Picking out peculiar performances with 10, 20, even 30 years of hindsight and data is easy compared to spotting them in real-time, says Berthelot, who is working on developing metrics that could be used without decades of data. Atypical performances, he says, stand out when compared to an athlete’s prior performances. Joyner, for instance, ran her fastest times in her late 20s and early 30s, an unusual trajectory for a sprinter, says Berthelot. Though Usain Bolt has also lowered the 100m world record time considerably in a short space of time, his race times have improved smoothly and, at 25, he sits at the typical peak of a sprinter’s career.
To make performance profiling more rigorous, sports scientists must determine a typical trajectory for each sport and each event by studying data from hundreds, even thousands of careers, says Berthelot. Sprinters tend to peak young and fall off quickly, while distance runners typically peak in their late 20s and early 30s and lose their speed less quickly. With this foundation and as much data as possible on an athlete’s past performances, computer models could put a probability on the likelihood that a performance was unusual enough to warrant closer drug screening, or whether it fits the trajectory of a exceptional career.
Undercover tactics
Such models would make predictions with less certainty for young athletes such as Ye, who do not have a long career’s worth of data points, but junior records could fill the gap, says Berthelot. Another challenge is to choose carefully the athletes and eras to which they calibrate such models. Career trajectories of doped athletes won’t do a good job discerning pharmacologically enhanced performances – garbage in, garbage out, as they say. And sports technology adds another problem to benchmarking performance profiling. Just as lighter bikes improved cycling times in the 1930s, full-body suits have been behind many of the performance gains in swimming in the 2000s, says Berthelot.
Proponents of performance profiling stress that such measures ought to be used to screen athletes, not discipline them. “That would be unfair,” says Tucker. “The final verdict is only ever going to be reached by testing. It has to be.”
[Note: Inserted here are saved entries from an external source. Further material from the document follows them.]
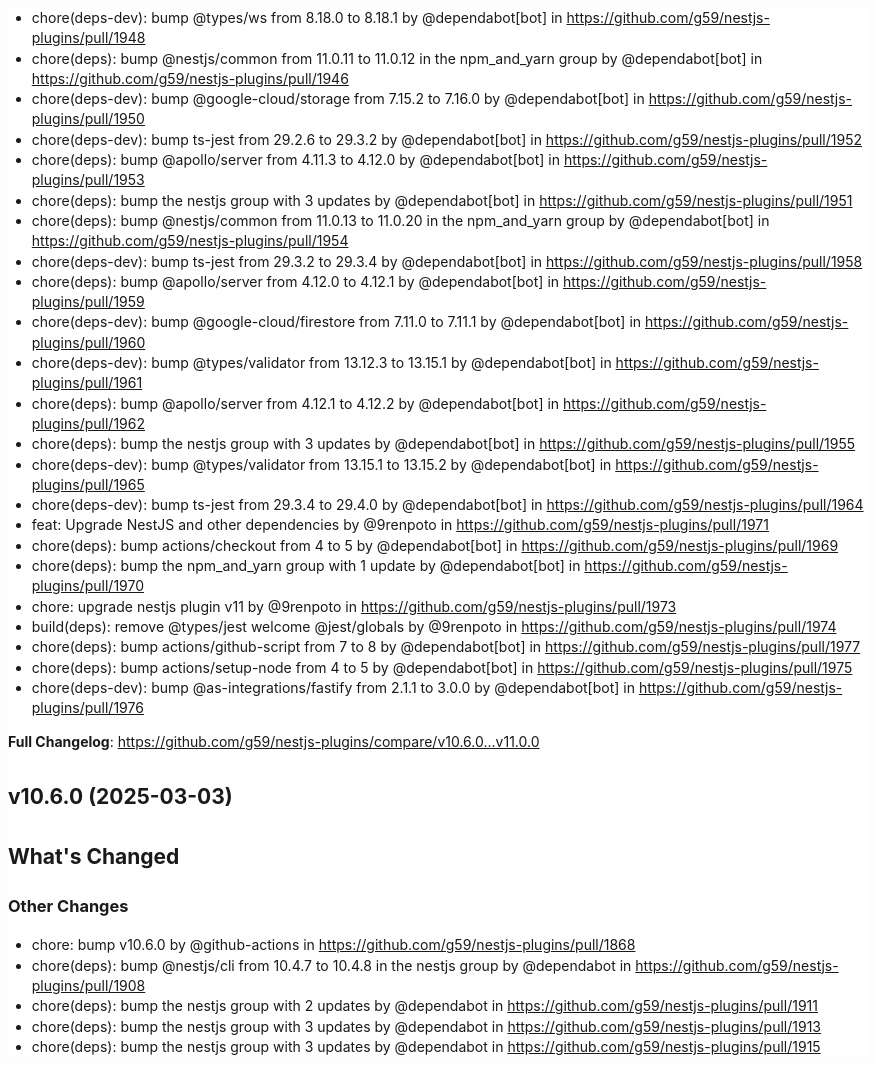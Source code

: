 * chore(deps-dev): bump @types/ws from 8.18.0 to 8.18.1 by @dependabot[bot] in https://github.com/g59/nestjs-plugins/pull/1948
* chore(deps): bump @nestjs/common from 11.0.11 to 11.0.12 in the npm_and_yarn group by @dependabot[bot] in https://github.com/g59/nestjs-plugins/pull/1946
* chore(deps-dev): bump @google-cloud/storage from 7.15.2 to 7.16.0 by @dependabot[bot] in https://github.com/g59/nestjs-plugins/pull/1950
* chore(deps-dev): bump ts-jest from 29.2.6 to 29.3.2 by @dependabot[bot] in https://github.com/g59/nestjs-plugins/pull/1952
* chore(deps): bump @apollo/server from 4.11.3 to 4.12.0 by @dependabot[bot] in https://github.com/g59/nestjs-plugins/pull/1953
* chore(deps): bump the nestjs group with 3 updates by @dependabot[bot] in https://github.com/g59/nestjs-plugins/pull/1951
* chore(deps): bump @nestjs/common from 11.0.13 to 11.0.20 in the npm_and_yarn group by @dependabot[bot] in https://github.com/g59/nestjs-plugins/pull/1954
* chore(deps-dev): bump ts-jest from 29.3.2 to 29.3.4 by @dependabot[bot] in https://github.com/g59/nestjs-plugins/pull/1958
* chore(deps): bump @apollo/server from 4.12.0 to 4.12.1 by @dependabot[bot] in https://github.com/g59/nestjs-plugins/pull/1959
* chore(deps-dev): bump @google-cloud/firestore from 7.11.0 to 7.11.1 by @dependabot[bot] in https://github.com/g59/nestjs-plugins/pull/1960
* chore(deps-dev): bump @types/validator from 13.12.3 to 13.15.1 by @dependabot[bot] in https://github.com/g59/nestjs-plugins/pull/1961
* chore(deps): bump @apollo/server from 4.12.1 to 4.12.2 by @dependabot[bot] in https://github.com/g59/nestjs-plugins/pull/1962
* chore(deps): bump the nestjs group with 3 updates by @dependabot[bot] in https://github.com/g59/nestjs-plugins/pull/1955
* chore(deps-dev): bump @types/validator from 13.15.1 to 13.15.2 by @dependabot[bot] in https://github.com/g59/nestjs-plugins/pull/1965
* chore(deps-dev): bump ts-jest from 29.3.4 to 29.4.0 by @dependabot[bot] in https://github.com/g59/nestjs-plugins/pull/1964
* feat: Upgrade NestJS and other dependencies by @9renpoto in https://github.com/g59/nestjs-plugins/pull/1971
* chore(deps): bump actions/checkout from 4 to 5 by @dependabot[bot] in https://github.com/g59/nestjs-plugins/pull/1969
* chore(deps): bump the npm_and_yarn group with 1 update by @dependabot[bot] in https://github.com/g59/nestjs-plugins/pull/1970
* chore: upgrade nestjs plugin v11 by @9renpoto in https://github.com/g59/nestjs-plugins/pull/1973
* build(deps): remove @types/jest welcome @jest/globals by @9renpoto in https://github.com/g59/nestjs-plugins/pull/1974
* chore(deps): bump actions/github-script from 7 to 8 by @dependabot[bot] in https://github.com/g59/nestjs-plugins/pull/1977
* chore(deps): bump actions/setup-node from 4 to 5 by @dependabot[bot] in https://github.com/g59/nestjs-plugins/pull/1975
* chore(deps-dev): bump @as-integrations/fastify from 2.1.1 to 3.0.0 by @dependabot[bot] in https://github.com/g59/nestjs-plugins/pull/1976


**Full Changelog**: https://github.com/g59/nestjs-plugins/compare/v10.6.0...v11.0.0
## v10.6.0 (2025-03-03)


## What's Changed
### Other Changes
* chore: bump v10.6.0 by @github-actions in https://github.com/g59/nestjs-plugins/pull/1868
* chore(deps): bump @nestjs/cli from 10.4.7 to 10.4.8 in the nestjs group by @dependabot in https://github.com/g59/nestjs-plugins/pull/1908
* chore(deps): bump the nestjs group with 2 updates by @dependabot in https://github.com/g59/nestjs-plugins/pull/1911
* chore(deps): bump the nestjs group with 3 updates by @dependabot in https://github.com/g59/nestjs-plugins/pull/1913
* chore(deps): bump the nestjs group with 3 updates by @dependabot in https://github.com/g59/nestjs-plugins/pull/1915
Some endurance sports are already exploring this possibility. In December 2008 the governing body of biathlon, a gruelling winter sport that combines cross country skiing and target shooting, sentenced world champion Dmitry Yaroshenko to a two-year ban for taking EPO. Yaroshenko was flagged by a software programme that tracks blood physiology and performance, and out of competition testing turned up proof of EPO. Tucker also knows of one pro-cycling team that voluntarily reports power measurements to cycling authorities to show that its athletes are drug-free.
Critics may counter that institutionalised performance profiling will cast a pall over great races such as Ye’s, by looking for evidence of cheating. That needn’t be the case. Statistical profiling would be automatic and undercover, just as biological passport profiling already is. Tucker and other sports scientists expect that Ye and other Olympic gold medalists will draw closer scrutiny from doping authorities. But, in a connected age of super slo-mo replays, telemetry measurements and databases, shouldn’t such attention be based on statistics instead of hunches?